▸ **Problem**: Where the string "dependencies" shows up in a line of the records, copy that line.

Records drawn from a dataset
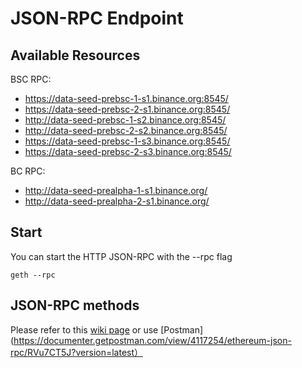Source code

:# JSON-RPC Endpoint

## Available Resources

BSC RPC:

* https://data-seed-prebsc-1-s1.binance.org:8545/
* https://data-seed-prebsc-2-s1.binance.org:8545/
* http://data-seed-prebsc-1-s2.binance.org:8545/
* http://data-seed-prebsc-2-s2.binance.org:8545/
* https://data-seed-prebsc-1-s3.binance.org:8545/
* https://data-seed-prebsc-2-s3.binance.org:8545/

BC RPC:

* http://data-seed-prealpha-1-s1.binance.org/
* http://data-seed-prealpha-2-s1.binance.org/

## Start

You can start the HTTP JSON-RPC with the --rpc flag
```
geth --rpc
```

## JSON-RPC methods

Please refer to this [wiki page](https://github.com/ethereum/wiki/wiki/JSON-RPC) or use [Postman](https://documenter.getpostman.com/view/4117254/ethereum-json-rpc/RVu7CT5J?version=latest）
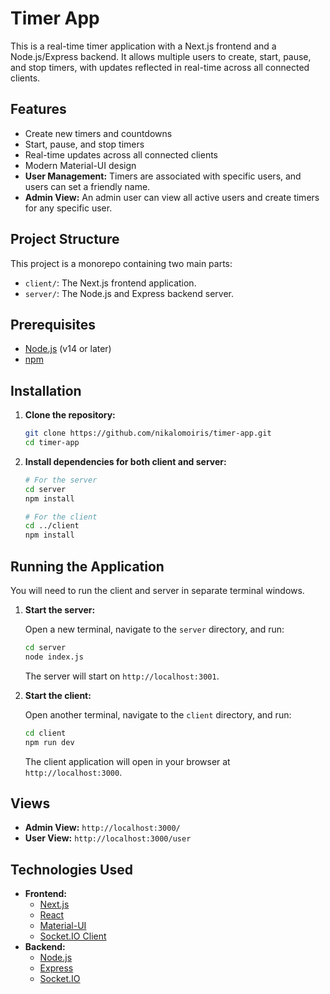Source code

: # Timer App

This is a real-time timer application with a Next.js frontend and a Node.js/Express backend. It allows multiple users to create, start, pause, and stop timers, with updates reflected in real-time across all connected clients.

## Features

*   Create new timers and countdowns
*   Start, pause, and stop timers
*   Real-time updates across all connected clients
*   Modern Material-UI design
*   **User Management:** Timers are associated with specific users, and users can set a friendly name.
*   **Admin View:** An admin user can view all active users and create timers for any specific user.

## Project Structure

This project is a monorepo containing two main parts:

*   `client/`: The Next.js frontend application.
*   `server/`: The Node.js and Express backend server.

## Prerequisites

*   [Node.js](https://nodejs.org/) (v14 or later)
*   [npm](https://www.npmjs.com/)

## Installation

1.  **Clone the repository:**

    ```bash
    git clone https://github.com/nikalomoiris/timer-app.git
    cd timer-app
    ```

2.  **Install dependencies for both client and server:**

    ```bash
    # For the server
    cd server
    npm install
    
    # For the client
    cd ../client
    npm install
    ```

## Running the Application

You will need to run the client and server in separate terminal windows.

1.  **Start the server:**

    Open a new terminal, navigate to the `server` directory, and run:

    ```bash
    cd server
    node index.js
    ```

    The server will start on `http://localhost:3001`.

2.  **Start the client:**

    Open another terminal, navigate to the `client` directory, and run:

    ```bash
    cd client
    npm run dev
    ```

    The client application will open in your browser at `http://localhost:3000`.

## Views

*   **Admin View:** `http://localhost:3000/`
*   **User View:** `http://localhost:3000/user`

## Technologies Used

*   **Frontend:**
    *   [Next.js](https://nextjs.org/)
    *   [React](https://reactjs.org/)
    *   [Material-UI](https://mui.com/)
    *   [Socket.IO Client](https://socket.io/docs/v4/client-api/)
*   **Backend:**
    *   [Node.js](https://nodejs.org/)
    *   [Express](https://expressjs.com/)
    *   [Socket.IO](https://socket.io/)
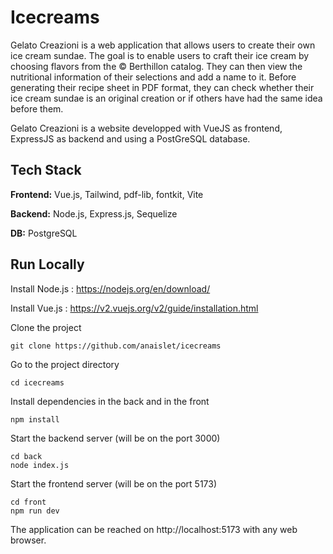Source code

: # Icecreams

Gelato Creazioni is a web application that allows users to create their own ice cream sundae. The goal is to enable users to craft their ice cream by choosing flavors from the © Berthillon catalog. They can then view the nutritional information of their selections and add a name to it. Before generating their recipe sheet in PDF format, they can check whether their ice cream sundae is an original creation or if others have had the same idea before them.

Gelato Creazioni is a website developped with VueJS as frontend, ExpressJS as backend and using a PostGreSQL database.

## Tech Stack

**Frontend:** Vue.js, Tailwind, pdf-lib, fontkit, Vite

**Backend:** Node.js, Express.js, Sequelize

**DB:** PostgreSQL

## Run Locally

Install Node.js : https://nodejs.org/en/download/

Install Vue.js : https://v2.vuejs.org/v2/guide/installation.html

Clone the project

```
git clone https://github.com/anaislet/icecreams
```

Go to the project directory

```
cd icecreams
```

Install dependencies in the back and in the front

```
npm install
```

Start the backend server (will be on the port 3000)

```
cd back
node index.js
```

Start the frontend server (will be on the port 5173)

```
cd front
npm run dev
```

The application can be reached on http://localhost:5173 with any web browser.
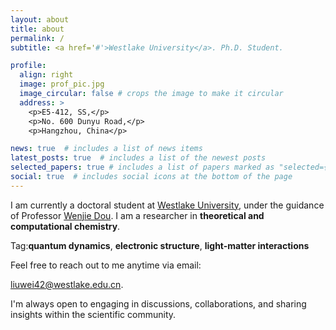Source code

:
 ```yaml
---
layout: about
title: about
permalink: /
subtitle: <a href='#'>Westlake University</a>. Ph.D. Student.

profile:
  align: right
  image: prof_pic.jpg
  image_circular: false # crops the image to make it circular
  address: >
    <p>E5-412, SS,</p>
    <p>No. 600 Dunyu Road,</p>
    <p>Hangzhou, China</p>

news: true  # includes a list of news items
latest_posts: true  # includes a list of the newest posts
selected_papers: true # includes a list of papers marked as "selected={true}"
social: true  # includes social icons at the bottom of the page
---
```

I am currently a doctoral student at [Westlake University](https://www.westlake.edu.cn), under the guidance of Professor [Wenjie Dou](https://dougroup.westlake.edu.cn). I am a researcher in **theoretical and computational chemistry**.

Tag:**quantum dynamics**, **electronic structure**, **light-matter interactions**

Feel free to reach out to me anytime via email:

liuwei42@westlake.edu.cn.

I'm always open to engaging in discussions, collaborations, and sharing insights within the scientific community.
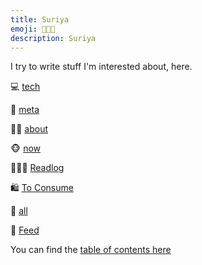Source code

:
 ```yaml
---
title: Suriya
emoji: 🧑🏻‍💻
description: Suriya
---
```


I try to write stuff I'm interested about, here.


💻  [tech](tech)

🦋  [meta](/meta)

🧙🏻  [about](/about)

🐵   [now](/now)

🧑🏻‍🏫    [Readlog](/readlog)

🛍      [To Consume](/to_consume)

🦾  [all](/all)

🦏   [Feed](/feed.xml)

You can find the [table of contents here](/toc)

▸ **Exercise output**:
2.  **Install dependencies for both client and server:**
Install dependencies in the back and in the front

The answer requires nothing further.